I really wanna harp on that latter statement, by the way. It’s a veritable cliche that Looney Tunes were violent, but we forget how violent they really were. And beyond that they often dealt with social messages and human imperfection, whether it be the lecherous lusts of Elmer Fudd for a cross-dressing rabbit in What’s Opera, Doc? or the plight of the greedy construction worker of One Froggy Evening. For a long time, Warner even tried to preserve these elements as well as the image of their iconic characters, but one wonders if such respect will continue to be paid to animation.
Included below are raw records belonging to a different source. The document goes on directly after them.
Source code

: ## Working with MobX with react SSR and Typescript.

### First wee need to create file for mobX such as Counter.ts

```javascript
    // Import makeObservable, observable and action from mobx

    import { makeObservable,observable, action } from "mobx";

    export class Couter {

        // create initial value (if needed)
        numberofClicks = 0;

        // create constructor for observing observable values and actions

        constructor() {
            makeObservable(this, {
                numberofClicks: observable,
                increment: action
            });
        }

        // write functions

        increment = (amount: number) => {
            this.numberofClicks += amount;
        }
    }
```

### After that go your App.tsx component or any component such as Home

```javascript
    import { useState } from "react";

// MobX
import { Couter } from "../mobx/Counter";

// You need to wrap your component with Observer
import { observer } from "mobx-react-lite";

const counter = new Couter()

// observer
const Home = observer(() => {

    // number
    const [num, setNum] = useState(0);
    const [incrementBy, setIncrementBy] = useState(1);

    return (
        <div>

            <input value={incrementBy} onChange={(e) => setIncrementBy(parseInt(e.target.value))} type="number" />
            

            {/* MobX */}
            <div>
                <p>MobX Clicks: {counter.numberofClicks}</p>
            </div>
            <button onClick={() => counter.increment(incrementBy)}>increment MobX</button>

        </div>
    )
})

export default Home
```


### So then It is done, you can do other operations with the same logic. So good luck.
When you even try kicking out an icon like Clint Eastwood, how long is it before you trash Bugs Bunny?
Now, this great studio wasn’t part of the original wave of Warner animation. In fact, Bill Hanna and Joe Barbera started over at MGM working on the iconic Tom and Jerry shorts, for which they won nine Oscars. But eventually H-B was absorbed into Warner Brothers, specifically in the nineties, and to some degree that was a good thing. Sure, there were definitely classics that Hanna-Barbera produced on their own. Who doesn’t love The Flintstones? The Jetsons? Yogi Bear? Then, of course, there’s my favorite, a dog named Scooby-Doo!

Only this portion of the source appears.